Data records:
==================================================

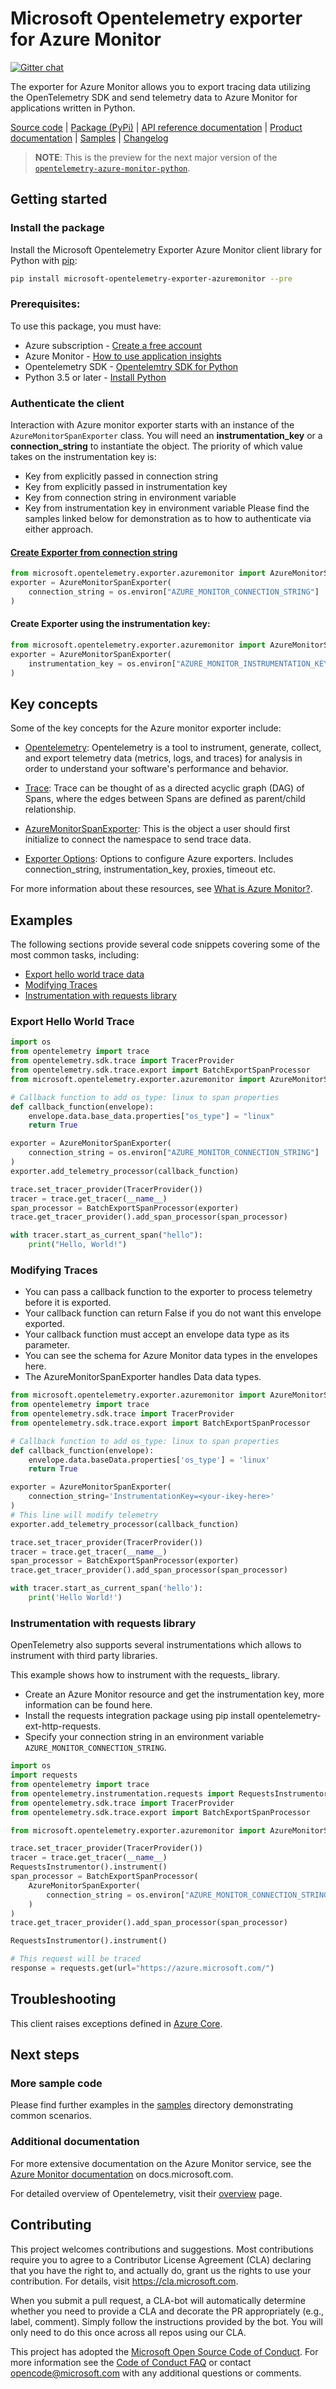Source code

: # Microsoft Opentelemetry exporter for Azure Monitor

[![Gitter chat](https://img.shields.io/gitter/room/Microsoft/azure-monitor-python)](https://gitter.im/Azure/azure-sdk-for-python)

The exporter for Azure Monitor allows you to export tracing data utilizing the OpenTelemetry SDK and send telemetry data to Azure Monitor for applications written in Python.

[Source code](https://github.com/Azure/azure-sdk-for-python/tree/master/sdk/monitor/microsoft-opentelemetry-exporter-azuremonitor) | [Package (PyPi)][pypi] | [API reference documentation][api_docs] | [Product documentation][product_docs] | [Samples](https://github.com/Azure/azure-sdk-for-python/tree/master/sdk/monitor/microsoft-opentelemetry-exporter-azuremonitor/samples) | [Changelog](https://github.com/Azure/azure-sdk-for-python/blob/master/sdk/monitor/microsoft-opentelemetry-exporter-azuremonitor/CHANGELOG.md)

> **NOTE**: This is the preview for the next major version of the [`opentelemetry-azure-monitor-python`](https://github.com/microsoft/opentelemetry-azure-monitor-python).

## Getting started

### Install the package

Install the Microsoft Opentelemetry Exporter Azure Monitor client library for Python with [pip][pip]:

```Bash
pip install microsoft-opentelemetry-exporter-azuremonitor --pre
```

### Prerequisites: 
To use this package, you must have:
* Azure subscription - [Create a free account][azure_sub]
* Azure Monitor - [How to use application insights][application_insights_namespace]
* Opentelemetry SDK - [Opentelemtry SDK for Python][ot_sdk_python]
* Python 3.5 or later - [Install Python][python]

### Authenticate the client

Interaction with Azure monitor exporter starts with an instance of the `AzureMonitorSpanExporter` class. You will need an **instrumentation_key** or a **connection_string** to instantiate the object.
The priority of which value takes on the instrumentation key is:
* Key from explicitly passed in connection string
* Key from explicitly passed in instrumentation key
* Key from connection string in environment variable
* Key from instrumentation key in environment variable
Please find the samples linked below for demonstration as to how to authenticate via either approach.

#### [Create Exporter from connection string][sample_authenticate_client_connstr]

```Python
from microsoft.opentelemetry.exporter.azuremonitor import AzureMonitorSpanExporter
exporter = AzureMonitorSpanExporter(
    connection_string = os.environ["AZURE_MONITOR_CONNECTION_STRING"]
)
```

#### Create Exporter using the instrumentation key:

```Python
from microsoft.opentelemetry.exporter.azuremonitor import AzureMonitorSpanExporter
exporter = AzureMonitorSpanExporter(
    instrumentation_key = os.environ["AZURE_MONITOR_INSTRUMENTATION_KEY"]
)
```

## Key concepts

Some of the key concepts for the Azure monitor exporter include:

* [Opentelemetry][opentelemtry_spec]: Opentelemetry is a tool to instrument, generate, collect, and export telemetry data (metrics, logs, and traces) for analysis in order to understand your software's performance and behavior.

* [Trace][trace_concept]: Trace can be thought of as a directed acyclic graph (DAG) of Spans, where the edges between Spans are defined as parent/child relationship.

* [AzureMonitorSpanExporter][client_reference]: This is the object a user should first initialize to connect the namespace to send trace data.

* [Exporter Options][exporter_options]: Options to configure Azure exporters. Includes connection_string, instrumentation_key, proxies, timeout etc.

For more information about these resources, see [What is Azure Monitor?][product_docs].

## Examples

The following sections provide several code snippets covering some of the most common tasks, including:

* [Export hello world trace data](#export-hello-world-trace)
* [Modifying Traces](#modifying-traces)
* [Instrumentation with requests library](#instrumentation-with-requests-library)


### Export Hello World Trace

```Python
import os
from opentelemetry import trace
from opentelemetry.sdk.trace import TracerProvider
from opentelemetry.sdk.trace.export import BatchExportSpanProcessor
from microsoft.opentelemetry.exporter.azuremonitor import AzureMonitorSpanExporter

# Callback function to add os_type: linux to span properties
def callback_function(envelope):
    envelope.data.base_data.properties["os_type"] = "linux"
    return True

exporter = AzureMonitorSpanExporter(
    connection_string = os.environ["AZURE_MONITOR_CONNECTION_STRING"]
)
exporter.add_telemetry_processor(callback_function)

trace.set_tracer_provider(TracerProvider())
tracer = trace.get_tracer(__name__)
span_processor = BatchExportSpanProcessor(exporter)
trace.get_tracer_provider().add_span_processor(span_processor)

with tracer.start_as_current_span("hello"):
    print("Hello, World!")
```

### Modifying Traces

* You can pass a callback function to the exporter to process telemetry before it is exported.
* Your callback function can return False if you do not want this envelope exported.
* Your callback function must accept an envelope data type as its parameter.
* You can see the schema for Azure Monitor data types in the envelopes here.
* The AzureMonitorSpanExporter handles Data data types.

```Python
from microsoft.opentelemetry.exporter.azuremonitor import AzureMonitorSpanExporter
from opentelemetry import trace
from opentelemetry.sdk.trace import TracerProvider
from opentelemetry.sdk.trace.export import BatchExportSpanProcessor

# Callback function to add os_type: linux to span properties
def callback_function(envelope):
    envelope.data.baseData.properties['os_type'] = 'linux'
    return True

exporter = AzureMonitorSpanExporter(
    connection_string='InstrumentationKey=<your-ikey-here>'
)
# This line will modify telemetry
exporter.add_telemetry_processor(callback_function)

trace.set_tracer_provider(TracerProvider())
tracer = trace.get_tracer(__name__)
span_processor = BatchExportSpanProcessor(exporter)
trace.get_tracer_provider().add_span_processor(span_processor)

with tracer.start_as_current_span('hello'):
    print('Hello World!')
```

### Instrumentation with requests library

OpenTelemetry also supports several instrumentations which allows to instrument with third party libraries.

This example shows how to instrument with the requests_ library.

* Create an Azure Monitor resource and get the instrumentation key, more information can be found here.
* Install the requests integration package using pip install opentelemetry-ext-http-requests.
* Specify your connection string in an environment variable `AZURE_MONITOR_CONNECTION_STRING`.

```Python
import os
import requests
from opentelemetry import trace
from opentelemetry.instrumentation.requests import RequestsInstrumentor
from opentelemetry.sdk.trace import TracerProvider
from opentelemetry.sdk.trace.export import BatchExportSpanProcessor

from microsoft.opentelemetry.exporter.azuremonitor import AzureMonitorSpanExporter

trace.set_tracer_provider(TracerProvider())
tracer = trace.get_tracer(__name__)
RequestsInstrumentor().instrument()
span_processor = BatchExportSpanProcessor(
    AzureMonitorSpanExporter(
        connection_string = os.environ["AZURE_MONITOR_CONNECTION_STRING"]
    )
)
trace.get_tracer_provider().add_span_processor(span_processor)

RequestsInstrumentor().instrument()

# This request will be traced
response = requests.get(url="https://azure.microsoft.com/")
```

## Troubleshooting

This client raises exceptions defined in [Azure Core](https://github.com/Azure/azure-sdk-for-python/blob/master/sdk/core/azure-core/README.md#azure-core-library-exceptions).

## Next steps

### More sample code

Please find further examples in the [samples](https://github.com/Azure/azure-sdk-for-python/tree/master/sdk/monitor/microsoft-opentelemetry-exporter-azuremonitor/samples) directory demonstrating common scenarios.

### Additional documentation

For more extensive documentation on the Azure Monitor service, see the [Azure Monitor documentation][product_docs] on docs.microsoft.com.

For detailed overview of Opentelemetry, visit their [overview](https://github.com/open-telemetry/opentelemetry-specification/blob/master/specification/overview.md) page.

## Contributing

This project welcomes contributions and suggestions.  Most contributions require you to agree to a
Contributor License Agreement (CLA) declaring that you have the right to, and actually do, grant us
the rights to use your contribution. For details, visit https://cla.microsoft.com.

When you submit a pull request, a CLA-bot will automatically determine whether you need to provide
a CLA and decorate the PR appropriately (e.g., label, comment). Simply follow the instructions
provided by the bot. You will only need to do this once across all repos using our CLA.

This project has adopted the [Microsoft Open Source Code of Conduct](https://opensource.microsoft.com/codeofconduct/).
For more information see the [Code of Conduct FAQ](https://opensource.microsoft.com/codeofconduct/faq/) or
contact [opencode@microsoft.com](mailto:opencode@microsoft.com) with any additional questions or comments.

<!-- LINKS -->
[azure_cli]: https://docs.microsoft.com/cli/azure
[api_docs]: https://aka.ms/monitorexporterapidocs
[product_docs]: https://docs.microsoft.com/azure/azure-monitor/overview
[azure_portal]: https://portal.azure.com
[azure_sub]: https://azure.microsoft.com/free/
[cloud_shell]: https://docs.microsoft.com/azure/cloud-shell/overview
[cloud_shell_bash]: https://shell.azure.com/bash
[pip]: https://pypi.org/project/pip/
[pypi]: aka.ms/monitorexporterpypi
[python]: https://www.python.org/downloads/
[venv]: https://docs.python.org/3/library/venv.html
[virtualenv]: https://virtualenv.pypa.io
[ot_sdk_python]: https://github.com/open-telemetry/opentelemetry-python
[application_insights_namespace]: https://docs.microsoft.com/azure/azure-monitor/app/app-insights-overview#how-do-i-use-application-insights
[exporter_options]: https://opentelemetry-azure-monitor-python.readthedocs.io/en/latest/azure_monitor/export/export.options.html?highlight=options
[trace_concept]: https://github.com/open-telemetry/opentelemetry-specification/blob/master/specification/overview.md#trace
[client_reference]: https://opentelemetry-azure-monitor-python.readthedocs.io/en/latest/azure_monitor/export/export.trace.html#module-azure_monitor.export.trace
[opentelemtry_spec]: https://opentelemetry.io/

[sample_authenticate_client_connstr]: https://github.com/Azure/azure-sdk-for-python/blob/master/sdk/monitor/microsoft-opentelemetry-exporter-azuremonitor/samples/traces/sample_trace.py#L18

==================================================

- ASSIGNED TASK:
Among the lines above, repeat exactly those from the line with "### Export Hello World Trace" to the line with "as its parameter.", counting both ends.

- RESULT:
### Export Hello World Trace

```Python
import os
from opentelemetry import trace
from opentelemetry.sdk.trace import TracerProvider
from opentelemetry.sdk.trace.export import BatchExportSpanProcessor
from microsoft.opentelemetry.exporter.azuremonitor import AzureMonitorSpanExporter

# Callback function to add os_type: linux to span properties
def callback_function(envelope):
    envelope.data.base_data.properties["os_type"] = "linux"
    return True

exporter = AzureMonitorSpanExporter(
    connection_string = os.environ["AZURE_MONITOR_CONNECTION_STRING"]
)
exporter.add_telemetry_processor(callback_function)

trace.set_tracer_provider(TracerProvider())
tracer = trace.get_tracer(__name__)
span_processor = BatchExportSpanProcessor(exporter)
trace.get_tracer_provider().add_span_processor(span_processor)

with tracer.start_as_current_span("hello"):
    print("Hello, World!")
```

### Modifying Traces

* You can pass a callback function to the exporter to process telemetry before it is exported.
* Your callback function can return False if you do not want this envelope exported.
* Your callback function must accept an envelope data type as its parameter.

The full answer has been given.